Check every line below, and copy those that include "squared".

BEGIN RECORDS

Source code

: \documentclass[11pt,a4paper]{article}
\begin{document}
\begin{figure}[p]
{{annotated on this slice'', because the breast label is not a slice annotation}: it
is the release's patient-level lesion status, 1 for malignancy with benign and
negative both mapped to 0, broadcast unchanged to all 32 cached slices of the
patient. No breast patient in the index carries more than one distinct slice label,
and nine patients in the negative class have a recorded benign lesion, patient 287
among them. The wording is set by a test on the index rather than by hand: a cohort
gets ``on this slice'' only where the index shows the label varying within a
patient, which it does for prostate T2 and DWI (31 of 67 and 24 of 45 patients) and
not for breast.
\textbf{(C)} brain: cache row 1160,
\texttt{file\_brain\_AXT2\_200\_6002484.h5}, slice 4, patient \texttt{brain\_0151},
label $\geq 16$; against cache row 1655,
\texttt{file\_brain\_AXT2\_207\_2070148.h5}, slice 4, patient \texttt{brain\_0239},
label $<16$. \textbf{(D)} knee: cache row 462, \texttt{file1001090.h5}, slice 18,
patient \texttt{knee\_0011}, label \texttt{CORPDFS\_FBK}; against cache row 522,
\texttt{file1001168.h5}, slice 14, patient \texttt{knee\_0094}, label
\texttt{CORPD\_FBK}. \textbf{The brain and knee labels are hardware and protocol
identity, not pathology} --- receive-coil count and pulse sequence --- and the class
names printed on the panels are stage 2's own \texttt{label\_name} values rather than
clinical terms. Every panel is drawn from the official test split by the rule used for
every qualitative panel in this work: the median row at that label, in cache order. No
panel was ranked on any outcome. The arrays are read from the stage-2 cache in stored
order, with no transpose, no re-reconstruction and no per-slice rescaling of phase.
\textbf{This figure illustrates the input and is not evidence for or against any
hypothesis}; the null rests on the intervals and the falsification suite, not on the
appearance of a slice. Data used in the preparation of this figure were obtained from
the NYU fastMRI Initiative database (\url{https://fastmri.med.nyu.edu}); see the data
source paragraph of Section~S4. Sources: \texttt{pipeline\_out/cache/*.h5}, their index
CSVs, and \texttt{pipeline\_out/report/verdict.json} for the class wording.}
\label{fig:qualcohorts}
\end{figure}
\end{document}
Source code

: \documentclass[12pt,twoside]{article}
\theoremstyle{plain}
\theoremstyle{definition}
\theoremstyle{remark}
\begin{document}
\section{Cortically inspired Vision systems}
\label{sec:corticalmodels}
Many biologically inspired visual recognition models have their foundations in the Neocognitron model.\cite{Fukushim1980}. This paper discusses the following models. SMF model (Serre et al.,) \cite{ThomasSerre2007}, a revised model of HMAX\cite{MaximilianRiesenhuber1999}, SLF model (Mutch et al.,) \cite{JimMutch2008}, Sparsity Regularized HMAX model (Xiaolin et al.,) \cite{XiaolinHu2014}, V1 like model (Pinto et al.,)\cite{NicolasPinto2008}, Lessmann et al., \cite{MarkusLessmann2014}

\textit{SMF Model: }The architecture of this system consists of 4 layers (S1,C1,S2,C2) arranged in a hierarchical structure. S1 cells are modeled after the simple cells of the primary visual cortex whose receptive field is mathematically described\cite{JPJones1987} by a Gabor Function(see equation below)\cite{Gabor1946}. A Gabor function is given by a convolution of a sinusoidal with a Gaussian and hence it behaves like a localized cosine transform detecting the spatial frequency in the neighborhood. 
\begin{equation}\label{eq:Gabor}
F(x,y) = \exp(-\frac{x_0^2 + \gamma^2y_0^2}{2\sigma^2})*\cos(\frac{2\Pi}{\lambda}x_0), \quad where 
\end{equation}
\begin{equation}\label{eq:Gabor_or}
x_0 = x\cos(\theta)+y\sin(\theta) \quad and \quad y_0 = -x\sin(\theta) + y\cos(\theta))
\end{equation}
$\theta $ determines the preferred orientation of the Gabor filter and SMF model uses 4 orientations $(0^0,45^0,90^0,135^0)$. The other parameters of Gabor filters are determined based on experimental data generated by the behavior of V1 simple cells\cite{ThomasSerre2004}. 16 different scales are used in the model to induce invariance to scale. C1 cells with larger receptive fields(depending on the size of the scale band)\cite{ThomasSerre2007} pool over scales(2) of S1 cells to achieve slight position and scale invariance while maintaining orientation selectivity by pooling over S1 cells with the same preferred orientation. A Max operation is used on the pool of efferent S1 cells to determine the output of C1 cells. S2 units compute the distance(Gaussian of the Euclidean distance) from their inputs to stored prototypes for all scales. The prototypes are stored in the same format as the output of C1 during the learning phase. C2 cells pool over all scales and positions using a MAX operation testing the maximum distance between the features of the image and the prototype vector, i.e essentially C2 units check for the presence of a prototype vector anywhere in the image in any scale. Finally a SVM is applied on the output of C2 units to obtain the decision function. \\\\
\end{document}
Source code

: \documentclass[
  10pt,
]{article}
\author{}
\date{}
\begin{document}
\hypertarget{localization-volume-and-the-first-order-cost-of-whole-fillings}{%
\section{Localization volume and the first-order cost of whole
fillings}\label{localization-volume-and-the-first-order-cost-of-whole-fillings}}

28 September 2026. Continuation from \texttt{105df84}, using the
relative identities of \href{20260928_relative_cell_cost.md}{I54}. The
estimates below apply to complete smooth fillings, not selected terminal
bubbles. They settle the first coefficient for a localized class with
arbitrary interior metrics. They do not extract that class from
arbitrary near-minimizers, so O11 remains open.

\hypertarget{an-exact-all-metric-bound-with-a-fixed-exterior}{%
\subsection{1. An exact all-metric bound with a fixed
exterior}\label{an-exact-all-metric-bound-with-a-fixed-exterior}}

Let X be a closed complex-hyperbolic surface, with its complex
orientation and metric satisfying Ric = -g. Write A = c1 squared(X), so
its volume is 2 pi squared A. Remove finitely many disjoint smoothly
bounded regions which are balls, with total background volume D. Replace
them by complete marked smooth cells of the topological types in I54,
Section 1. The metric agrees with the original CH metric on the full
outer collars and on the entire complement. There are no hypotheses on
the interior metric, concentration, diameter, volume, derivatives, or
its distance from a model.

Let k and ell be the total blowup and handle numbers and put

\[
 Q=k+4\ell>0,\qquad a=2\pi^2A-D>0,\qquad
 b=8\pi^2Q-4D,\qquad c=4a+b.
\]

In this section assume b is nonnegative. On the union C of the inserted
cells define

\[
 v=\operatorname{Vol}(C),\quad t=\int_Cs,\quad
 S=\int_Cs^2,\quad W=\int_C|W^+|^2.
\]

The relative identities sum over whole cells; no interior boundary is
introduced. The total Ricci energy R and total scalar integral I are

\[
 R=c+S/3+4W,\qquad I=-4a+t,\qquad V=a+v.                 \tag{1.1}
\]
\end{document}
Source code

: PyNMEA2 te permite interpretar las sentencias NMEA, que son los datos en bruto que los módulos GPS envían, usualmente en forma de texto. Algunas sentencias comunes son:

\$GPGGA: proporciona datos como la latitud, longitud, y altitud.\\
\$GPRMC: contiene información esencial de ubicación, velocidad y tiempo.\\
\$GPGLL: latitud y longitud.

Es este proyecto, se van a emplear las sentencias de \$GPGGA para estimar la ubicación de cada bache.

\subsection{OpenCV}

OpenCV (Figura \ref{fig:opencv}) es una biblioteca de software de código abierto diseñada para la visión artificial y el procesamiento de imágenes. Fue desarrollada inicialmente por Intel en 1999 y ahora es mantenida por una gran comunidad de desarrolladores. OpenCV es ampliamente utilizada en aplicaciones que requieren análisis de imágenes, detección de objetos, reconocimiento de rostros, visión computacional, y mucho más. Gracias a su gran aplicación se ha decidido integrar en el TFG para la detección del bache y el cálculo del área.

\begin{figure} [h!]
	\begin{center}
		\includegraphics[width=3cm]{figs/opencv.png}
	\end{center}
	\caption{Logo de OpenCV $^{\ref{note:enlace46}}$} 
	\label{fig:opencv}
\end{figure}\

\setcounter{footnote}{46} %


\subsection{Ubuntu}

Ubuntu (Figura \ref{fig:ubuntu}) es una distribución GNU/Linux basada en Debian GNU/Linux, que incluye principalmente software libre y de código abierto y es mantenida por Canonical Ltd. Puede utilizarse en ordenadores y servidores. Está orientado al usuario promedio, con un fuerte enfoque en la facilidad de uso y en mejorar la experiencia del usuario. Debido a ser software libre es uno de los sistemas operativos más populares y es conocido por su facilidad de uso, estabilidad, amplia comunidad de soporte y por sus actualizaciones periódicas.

END RECORDS

■ SOLUTION TO THIS TASK ■
orientation and metric satisfying Ric = -g. Write A = c1 squared(X), so
its volume is 2 pi squared A. Remove finitely many disjoint smoothly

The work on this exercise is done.